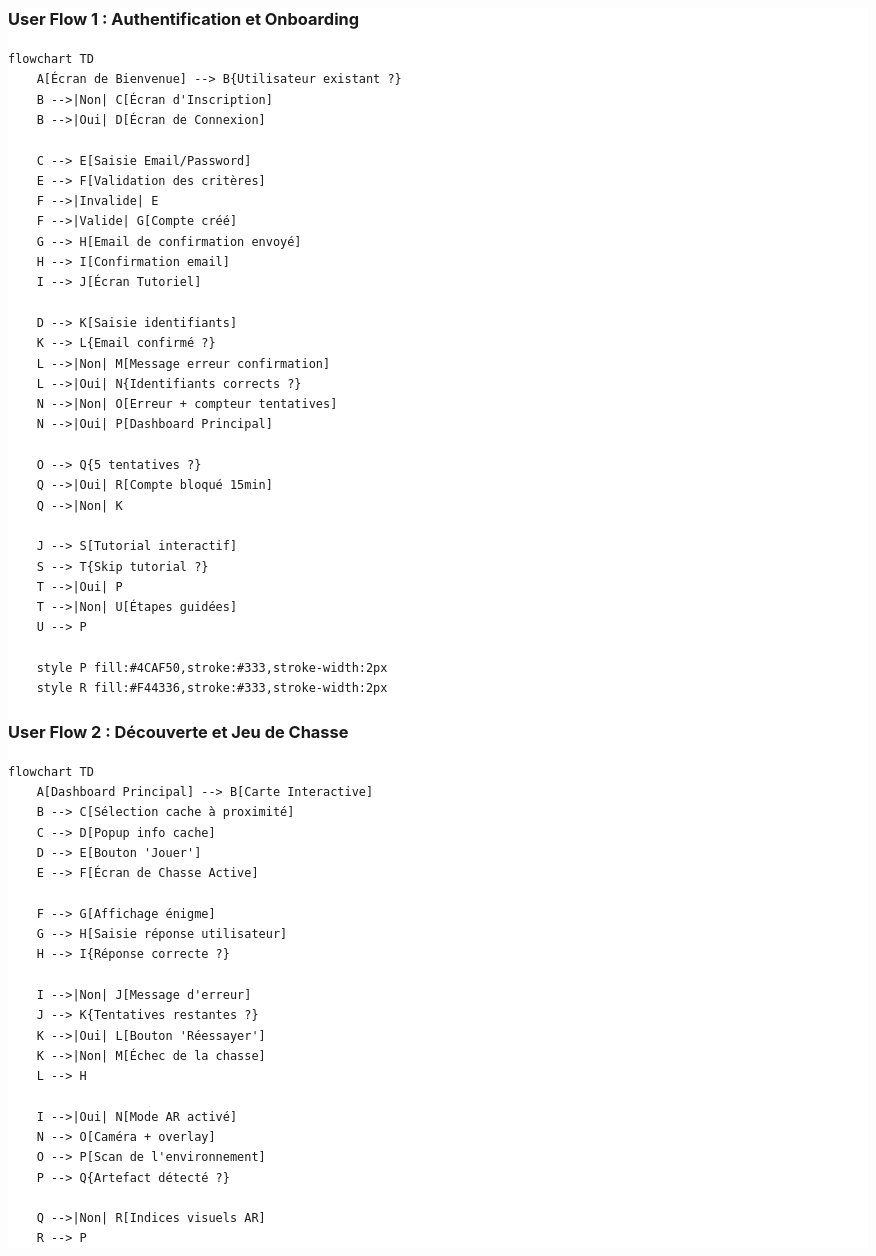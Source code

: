 ### User Flow 1 : Authentification et Onboarding

```mermaid
flowchart TD
    A[Écran de Bienvenue] --> B{Utilisateur existant ?}
    B -->|Non| C[Écran d'Inscription]
    B -->|Oui| D[Écran de Connexion]
    
    C --> E[Saisie Email/Password]
    E --> F[Validation des critères]
    F -->|Invalide| E
    F -->|Valide| G[Compte créé]
    G --> H[Email de confirmation envoyé]
    H --> I[Confirmation email]
    I --> J[Écran Tutoriel]
    
    D --> K[Saisie identifiants]
    K --> L{Email confirmé ?}
    L -->|Non| M[Message erreur confirmation]
    L -->|Oui| N{Identifiants corrects ?}
    N -->|Non| O[Erreur + compteur tentatives]
    N -->|Oui| P[Dashboard Principal]
    
    O --> Q{5 tentatives ?}
    Q -->|Oui| R[Compte bloqué 15min]
    Q -->|Non| K
    
    J --> S[Tutorial interactif]
    S --> T{Skip tutorial ?}
    T -->|Oui| P
    T -->|Non| U[Étapes guidées]
    U --> P
    
    style P fill:#4CAF50,stroke:#333,stroke-width:2px
    style R fill:#F44336,stroke:#333,stroke-width:2px
```

### User Flow 2 : Découverte et Jeu de Chasse

```mermaid
flowchart TD
    A[Dashboard Principal] --> B[Carte Interactive]
    B --> C[Sélection cache à proximité]
    C --> D[Popup info cache]
    D --> E[Bouton 'Jouer']
    E --> F[Écran de Chasse Active]
    
    F --> G[Affichage énigme]
    G --> H[Saisie réponse utilisateur]
    H --> I{Réponse correcte ?}
    
    I -->|Non| J[Message d'erreur]
    J --> K{Tentatives restantes ?}
    K -->|Oui| L[Bouton 'Réessayer']
    K -->|Non| M[Échec de la chasse]
    L --> H
    
    I -->|Oui| N[Mode AR activé]
    N --> O[Caméra + overlay]
    O --> P[Scan de l'environnement]
    P --> Q{Artefact détecté ?}
    
    Q -->|Non| R[Indices visuels AR]
    R --> P
```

== == ==

» What you will do: Every line above in which the word "Écran" occurs needs to be copied.

» Output:
    A[Écran de Bienvenue] --> B{Utilisateur existant ?}
    B -->|Non| C[Écran d'Inscription]
    B -->|Oui| D[Écran de Connexion]
    I --> J[Écran Tutoriel]
    E --> F[Écran de Chasse Active]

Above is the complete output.